Items from a data source:
[Start of Attachment]
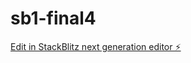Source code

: # sb1-final4

[Edit in StackBlitz next generation editor ⚡️](https://stackblitz.com/~/github.com/drmas001/sb1-final4)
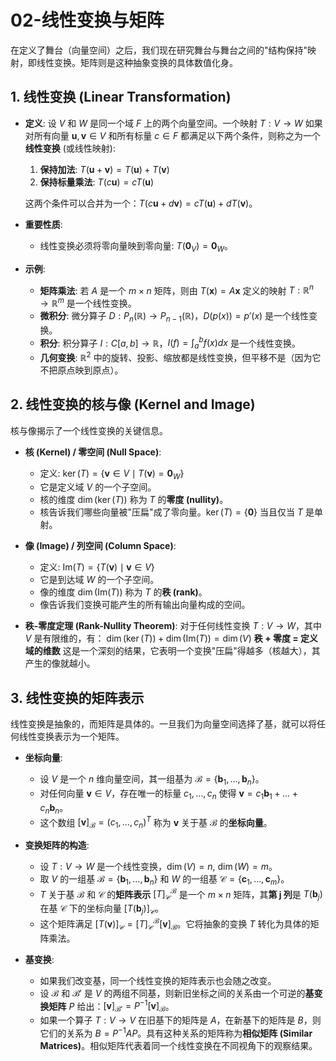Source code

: # 02-线性变换与矩阵

在定义了舞台（向量空间）之后，我们现在研究舞台与舞台之间的"结构保持"映射，即线性变换。矩阵则是这种抽象变换的具体数值化身。

## 1. 线性变换 (Linear Transformation)

- **定义**:
    设 $V$ 和 $W$ 是同一个域 $F$ 上的两个向量空间。一个映射 $T: V \to W$ 如果对所有向量 $\mathbf{u}, \mathbf{v} \in V$ 和所有标量 $c \in F$ 都满足以下两个条件，则称之为一个**线性变换** (或线性映射):
    1. **保持加法**: $T(\mathbf{u} + \mathbf{v}) = T(\mathbf{u}) + T(\mathbf{v})$
    2. **保持标量乘法**: $T(c\mathbf{u}) = cT(\mathbf{u})$

    这两个条件可以合并为一个：$T(c\mathbf{u} + d\mathbf{v}) = cT(\mathbf{u}) + dT(\mathbf{v})$。

- **重要性质**:
  - 线性变换必须将零向量映到零向量: $T(\mathbf{0}_V) = \mathbf{0}_W$。

- **示例**:
  - **矩阵乘法**: 若 $A$ 是一个 $m \times n$ 矩阵，则由 $T(\mathbf{x}) = A\mathbf{x}$ 定义的映射 $T: \mathbb{R}^n \to \mathbb{R}^m$ 是一个线性变换。
  - **微积分**: 微分算子 $D: P_n(\mathbb{R}) \to P_{n-1}(\mathbb{R})$，$D(p(x)) = p'(x)$ 是一个线性变换。
  - **积分**: 积分算子 $I: C[a, b] \to \mathbb{R}$，$I(f) = \int_a^b f(x)dx$ 是一个线性变换。
  - **几何变换**: $\mathbb{R}^2$ 中的旋转、投影、缩放都是线性变换，但平移不是（因为它不把原点映到原点）。

## 2. 线性变换的核与像 (Kernel and Image)

核与像揭示了一个线性变换的关键信息。

- **核 (Kernel) / 零空间 (Null Space)**:
  - 定义: $\ker(T) = \{\mathbf{v} \in V \mid T(\mathbf{v}) = \mathbf{0}_W\}$
  - 它是定义域 $V$ 的一个子空间。
  - 核的维度 $\dim(\ker(T))$ 称为 $T$ 的**零度 (nullity)**。
  - 核告诉我们哪些向量被"压扁"成了零向量。$\ker(T) = \{\mathbf{0}\}$ 当且仅当 $T$ 是单射。

- **像 (Image) / 列空间 (Column Space)**:
  - 定义: $\text{Im}(T) = \{ T(\mathbf{v}) \mid \mathbf{v} \in V \}$
  - 它是到达域 $W$ 的一个子空间。
  - 像的维度 $\dim(\text{Im}(T))$ 称为 $T$ 的**秩 (rank)**。
  - 像告诉我们变换可能产生的所有输出向量构成的空间。

- **秩-零度定理 (Rank-Nullity Theorem)**:
    对于任何线性变换 $T: V \to W$，其中 $V$ 是有限维的，有：
    $\dim(\ker(T)) + \dim(\text{Im}(T)) = \dim(V)$
    **秩 + 零度 = 定义域的维数**
    这是一个深刻的结果，它表明一个变换"压扁"得越多（核越大），其产生的像就越小。

## 3. 线性变换的矩阵表示

线性变换是抽象的，而矩阵是具体的。一旦我们为向量空间选择了基，就可以将任何线性变换表示为一个矩阵。

- **坐标向量**:
  - 设 $V$ 是一个 $n$ 维向量空间，其一组基为 $\mathcal{B} = \{\mathbf{b}_1, \dots, \mathbf{b}_n\}$。
  - 对任何向量 $\mathbf{v} \in V$，存在唯一的标量 $c_1, \dots, c_n$ 使得 $\mathbf{v} = c_1\mathbf{b}_1 + \dots + c_n\mathbf{b}_n$。
  - 这个数组 $[\mathbf{v}]_\mathcal{B} = (c_1, \dots, c_n)^T$ 称为 $\mathbf{v}$ 关于基 $\mathcal{B}$ 的**坐标向量**。

- **变换矩阵的构造**:
  - 设 $T: V \to W$ 是一个线性变换，$\dim(V)=n$, $\dim(W)=m$。
  - 取 $V$ 的一组基 $\mathcal{B}=\{\mathbf{b}_1, \dots, \mathbf{b}_n\}$ 和 $W$ 的一组基 $\mathcal{C}=\{\mathbf{c}_1, \dots, \mathbf{c}_m\}$。
  - $T$ 关于基 $\mathcal{B}$ 和 $\mathcal{C}$ 的**矩阵表示** $[T]_\mathcal{C}^\mathcal{B}$ 是一个 $m \times n$ 矩阵，其**第 j 列**是 $T(\mathbf{b}_j)$ 在基 $\mathcal{C}$ 下的坐标向量 $[T(\mathbf{b}_j)]_\mathcal{C}$。
  - 这个矩阵满足 $[T(\mathbf{v})]_\mathcal{C} = [T]_\mathcal{C}^\mathcal{B} [\mathbf{v}]_\mathcal{B}$。它将抽象的变换 $T$ 转化为具体的矩阵乘法。

- **基变换**:
  - 如果我们改变基，同一个线性变换的矩阵表示也会随之改变。
  - 设 $\mathcal{B}$ 和 $\mathcal{B}'$ 是 $V$ 的两组不同基，则新旧坐标之间的关系由一个可逆的**基变换矩阵** $P$ 给出：$[\mathbf{v}]_{\mathcal{B}'} = P^{-1} [\mathbf{v}]_\mathcal{B}$。
  - 如果一个算子 $T: V \to V$ 在旧基下的矩阵是 $A$，在新基下的矩阵是 $B$，则它们的关系为 $B = P^{-1}AP$。具有这种关系的矩阵称为**相似矩阵 (Similar Matrices)**。相似矩阵代表着同一个线性变换在不同视角下的观察结果。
[End of Attachment]
## Problem description
Write out each line above containing "Image".

## Worked solution
## 2. 线性变换的核与像 (Kernel and Image)
- **像 (Image) / 列空间 (Column Space)**:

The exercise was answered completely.